I want to know why we use GIE in deep-stream ? What is its significance ?
I tried googling and reading up but I didn’t find anything.

GIE is the abbreviate of “GPU inference engine”.

Is your question to ask why we named the inference element as “GIE”?
Or your question is why the GIE module is used in DeepStream?

Is the GIE same as the engine that is made when we first make a deep-stream app.
To elaborate I made a Yolo custom deep-stream app by just coping the config files from the yolo detector folder. Then I copied the weights and cfg files and ran the deepstream-yolov3 app.txt.
The first time it ran it made an engine file called model_b01_fp16.engine

So long story short …"is that engine file same as the GIE in the apps"

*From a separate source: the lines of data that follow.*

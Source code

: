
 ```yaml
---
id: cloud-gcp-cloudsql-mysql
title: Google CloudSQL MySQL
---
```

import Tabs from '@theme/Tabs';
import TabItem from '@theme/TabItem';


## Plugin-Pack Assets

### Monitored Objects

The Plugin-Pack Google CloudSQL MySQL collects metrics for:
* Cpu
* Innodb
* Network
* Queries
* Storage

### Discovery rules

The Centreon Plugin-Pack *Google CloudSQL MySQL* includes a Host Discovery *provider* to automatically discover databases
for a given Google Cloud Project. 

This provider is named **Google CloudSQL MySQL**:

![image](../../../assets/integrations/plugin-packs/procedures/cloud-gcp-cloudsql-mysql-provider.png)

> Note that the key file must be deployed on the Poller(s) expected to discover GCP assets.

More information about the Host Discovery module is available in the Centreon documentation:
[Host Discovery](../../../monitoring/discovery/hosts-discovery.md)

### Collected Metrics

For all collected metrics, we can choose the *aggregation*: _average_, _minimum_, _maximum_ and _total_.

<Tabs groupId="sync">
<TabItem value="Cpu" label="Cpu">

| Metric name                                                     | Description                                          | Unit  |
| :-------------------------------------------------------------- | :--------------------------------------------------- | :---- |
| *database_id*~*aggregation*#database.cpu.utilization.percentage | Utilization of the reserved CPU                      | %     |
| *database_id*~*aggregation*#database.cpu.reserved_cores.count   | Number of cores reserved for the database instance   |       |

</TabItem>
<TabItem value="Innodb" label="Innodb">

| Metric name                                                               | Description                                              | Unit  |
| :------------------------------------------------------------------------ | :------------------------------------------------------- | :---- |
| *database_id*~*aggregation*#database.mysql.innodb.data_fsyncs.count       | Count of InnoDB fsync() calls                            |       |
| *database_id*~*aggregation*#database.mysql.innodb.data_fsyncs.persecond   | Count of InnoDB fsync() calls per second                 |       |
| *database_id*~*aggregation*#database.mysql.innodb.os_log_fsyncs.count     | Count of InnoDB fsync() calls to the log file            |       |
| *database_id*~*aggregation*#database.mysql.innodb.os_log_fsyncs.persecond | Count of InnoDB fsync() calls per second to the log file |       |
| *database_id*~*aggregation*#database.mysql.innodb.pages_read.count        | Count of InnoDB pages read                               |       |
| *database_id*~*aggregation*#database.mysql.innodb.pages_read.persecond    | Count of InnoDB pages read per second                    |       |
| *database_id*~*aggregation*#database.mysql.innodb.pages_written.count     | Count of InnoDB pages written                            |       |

1)Basically GIE are inference engines of object detectors to do inference faster
2)primary object detectors have PGIE and Secondary object detectors have SGIE

Please clarify

GIE in DeepStream equals to the nvinfer plugin instance. One nvinfer instance will use one inference model. The model file can be *.trt, *.onnx,… but finally they will be converted to *.engine by TensorRT.

  1. Inference is done with TensorRT. The engine file is generated and can be identified by TensorRT. (https://docs.nvidia.com/deeplearning/tensorrt/best-practices/index.html#initialize-engine).
  2. The inference engines can be detectors or classifiers or segmentations …, each GIE is a seperated inference model.